REPORTER: Come valuta l'attuale politica russa nei confronti della Serbia? Vi sono stati dei cambiamenti rispetto al periodo precedente all'arrivo di Putin al potere?
KURJAK: Generalmente parlando, si possono constatare dei cambiamenti, ma in Russia tutto accade in maniera molto contraddittoria e non si può guardare alle cose con uno sguardo "in bianco e nero". E' indubbio che essa ora si trova in una fase di spostamento rispetto al sistema di valori dell'Europa, un fatto particolarmente evidente sul piano interno, ma che è osservabile in parte anche su quello della politica estera. Tuttavia, nella politica russa esistono alcune costanti. Una di esse è la costante strategica di una propria presenza nei Balcani. I russi desiderano rimanere presenti nei Balcani. Il fatto che la Russia si leghi a un regime estremamente problematico come è quello serbo e che il suo nuovo ruolo di un ritorno nei Balcani, dopo la dissoluzione dell'Unione Sovietica e il crollo del muro di Berlino, sia direttamente legato alle guerre nella ex Jugoslavia e a quella attuale, dà un carattere specifico ai rapporti tra la Russia e la Serbia.
REPORTER: Qual è la sostanza di tale rapporto?
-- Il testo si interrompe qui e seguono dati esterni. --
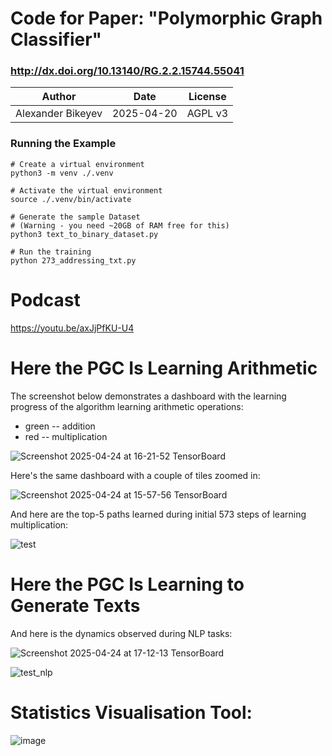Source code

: # Code for Paper: "Polymorphic Graph Classifier"
### http://dx.doi.org/10.13140/RG.2.2.15744.55041

| Author | Date | License |
| ------ | ---- | ------- |
| Alexander Bikeyev | 2025-04-20 | AGPL v3 |

### Running the Example
```
# Create a virtual environment
python3 -m venv ./.venv

# Activate the virtual environment
source ./.venv/bin/activate

# Generate the sample Dataset
# (Warning - you need ~20GB of RAM free for this)
python3 text_to_binary_dataset.py

# Run the training
python 273_addressing_txt.py
```


# Podcast

https://youtu.be/axJjPfKU-U4


# Here the PGC Is Learning Arithmetic

The screenshot below demonstrates a dashboard with the learning progress of the algorithm learning arithmetic operations:
- green -- addition
- red -- multiplication

![Screenshot 2025-04-24 at 16-21-52 TensorBoard](https://github.com/user-attachments/assets/a5a9a97f-abe1-4a8d-b97b-472d73cc634a)


Here's the same dashboard with a couple of tiles zoomed in:

![Screenshot 2025-04-24 at 15-57-56 TensorBoard](https://github.com/user-attachments/assets/6a22bee8-fceb-4274-be07-79d5889b2de7)


And here are the top-5 paths learned during initial 573 steps of learning multiplication:

![test](https://github.com/user-attachments/assets/3df2a71b-46d4-4e9b-9d4c-a33e4d009b29)


# Here the PGC Is Learning to Generate Texts

And here is the dynamics observed during NLP tasks:

![Screenshot 2025-04-24 at 17-12-13 TensorBoard](https://github.com/user-attachments/assets/383715ef-e86d-492a-bef6-6a0bc6202c6a)

![test_nlp](https://github.com/user-attachments/assets/a592aa7a-73d1-4f07-9084-8178e8d73a67)


# Statistics Visualisation Tool:

![image](https://github.com/user-attachments/assets/8016ee33-5c04-42f3-ba25-5f2b60406759)


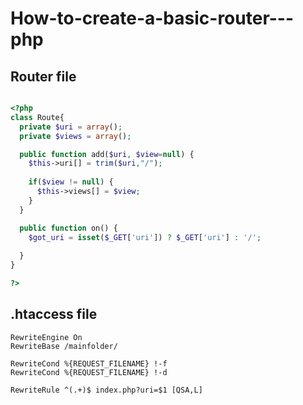 # How-to-create-a-basic-router---php

## Router file

``` php

<?php
class Route{
  private $uri = array();
  private $views = array();

  public function add($uri, $view=null) {
    $this->uri[] = trim($uri,"/");
    
    if($view != null) {
      $this->views[] = $view;
    }
  }

  public function on() {
    $got_uri = isset($_GET['uri']) ? $_GET['uri'] : '/';
    
  }
}

?>
```




## .htaccess file

```
RewriteEngine On
RewriteBase /mainfolder/

RewriteCond %{REQUEST_FILENAME} !-f
RewriteCond %{REQUEST_FILENAME} !-d

RewriteRule ^(.+)$ index.php?uri=$1 [QSA,L]
```

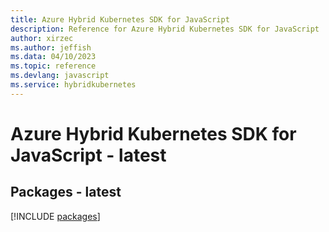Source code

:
 ```yaml
---
title: Azure Hybrid Kubernetes SDK for JavaScript
description: Reference for Azure Hybrid Kubernetes SDK for JavaScript
author: xirzec
ms.author: jeffish
ms.data: 04/10/2023
ms.topic: reference
ms.devlang: javascript
ms.service: hybridkubernetes
---
```

# Azure Hybrid Kubernetes SDK for JavaScript - latest
## Packages - latest
[!INCLUDE [packages](hybrid-kubernetes-index.md)]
KURJAK: La Russia già dal 1991 segue una linea di principio secondo cui le crisi devono essere risolte tramite le Nazioni Unite. Tuttavia, la Russia non ha votato nemmeno una volta, in sede di Consiglio di sicurezza, contro le decisioni proposte dall'Occidente, e pertanto ha nei fatti concordato le proprie decisioni con quelle dei paesi occidentali. Ha sempre cercato, in fondo, di non confrontarsi in maniera eccessiva con l'Occidente, ma allo stesso tempo di mantenere un proprio ruolo autonomo e, in qualche modo, di essere l'avvocato degli interessi serbi. Da noi questo atteggiamento viene interpretato in modi diversi. Da una parte, si sono potute sentire le osservazioni del regime secondo cui la Russia non ha voluto aiutare la Serbia, mentre dall'altra sono giunte le accuse dell'opposizione, proprio come oggi, secondo cui la Russia sostiene questo regime ed è pronta a scontrarsi con il mondo intero solo per difendere qui i suoi interessi. Si dimentica che all'inizio di marto, ancora prima dell'entrata in carica di Putin, il presidente della Duma russa, Seleznjev, alla domanda se verrà nuovamente esaminata la questione dell'entrata della Jugoslavia in un'unione con la Russia e la Bielorussia, ha risposto che sì, lo si farà, ma solo dopo che ci saranno state elezioni libere e democratiche in Jugoslavia.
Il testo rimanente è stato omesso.